Ultrabooks a hard sell in Europe, say insiders

Is 2012 the year of the ultrabook? Many believe that yes, the super-thin and powerful next-gen notebook is on the cusp of moving from Wall Street to Main Street. PC makers showed off dozens of models at this year’s CES, and a planned price drop for ultrabook leader Acer’s Aspire S3 will make the device slightly more palatable to intrigued consumers.

Some industry insiders, however, believe global ultrabook sales will fall short of projections this year due to weak interest among Europeans.

Ultrabooks a hard sell in Europe, say insiders

Taiwanese IT news site DigiTimes reported Wednesday that sources within the supply chain are having second thoughts on just how much consumer attention ultrabooks will garner in 2012. Rather than the optimistic 40/60 split between ultrabooks and vanilla notebooks expected by chip provider Intel, they argue that European consumers’ disinterest in notebooks smaller than 15-inches will shave that figure down to a sobering 20/80.

Currently, most ultrabook models are 14-inches or smaller, narrowly missing that magic number.

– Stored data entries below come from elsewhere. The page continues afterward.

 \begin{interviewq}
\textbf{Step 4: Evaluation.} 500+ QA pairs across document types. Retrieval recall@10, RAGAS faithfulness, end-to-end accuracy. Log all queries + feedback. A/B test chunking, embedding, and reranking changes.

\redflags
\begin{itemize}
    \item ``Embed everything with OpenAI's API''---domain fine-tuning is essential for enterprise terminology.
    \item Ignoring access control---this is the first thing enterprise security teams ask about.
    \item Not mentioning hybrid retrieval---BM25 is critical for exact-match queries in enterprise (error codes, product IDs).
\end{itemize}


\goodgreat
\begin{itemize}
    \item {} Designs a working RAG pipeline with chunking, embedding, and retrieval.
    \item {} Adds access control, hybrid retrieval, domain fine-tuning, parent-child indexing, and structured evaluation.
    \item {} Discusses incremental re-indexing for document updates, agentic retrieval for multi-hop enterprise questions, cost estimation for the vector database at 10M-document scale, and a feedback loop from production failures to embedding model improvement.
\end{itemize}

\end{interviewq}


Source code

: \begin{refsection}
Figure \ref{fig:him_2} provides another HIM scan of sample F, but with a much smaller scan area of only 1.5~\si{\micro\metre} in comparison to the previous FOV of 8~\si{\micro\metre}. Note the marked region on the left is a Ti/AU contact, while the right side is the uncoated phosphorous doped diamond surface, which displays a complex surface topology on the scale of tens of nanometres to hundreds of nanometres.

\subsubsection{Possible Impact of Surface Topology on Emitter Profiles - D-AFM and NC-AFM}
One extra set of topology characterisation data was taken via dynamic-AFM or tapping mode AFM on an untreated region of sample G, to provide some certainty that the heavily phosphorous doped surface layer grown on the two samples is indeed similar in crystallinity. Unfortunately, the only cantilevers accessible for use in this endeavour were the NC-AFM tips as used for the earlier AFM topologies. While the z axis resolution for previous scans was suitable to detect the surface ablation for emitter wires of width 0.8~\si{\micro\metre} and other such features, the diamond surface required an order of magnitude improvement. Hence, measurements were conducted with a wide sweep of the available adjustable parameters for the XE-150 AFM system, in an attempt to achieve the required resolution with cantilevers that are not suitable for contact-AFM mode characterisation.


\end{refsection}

Acer’s first-to-market Aspire S3 is 13.3-inches.

There is hope for discerning European consumers, however. Intel boss Mooly Eden claimed at CES that 50 percent of the more than 75 ultrabooks scheduled to hit retail this year will boast 14 or 15-inch displays. Not a concession to that specific region, but a calculated move to attract more consumers hesitant to spend more for less screen space.

A general criticism of ultrabooks and roadblock to mainstream success is the average $1,000 price tag. Acer Chairman JT Wang has promised a $100-$200 price drop this summer for the company’s early S3 ultrabook, with the price falling to $500 by 2013. A new, souped-up S5 model is slated for Q2 2012.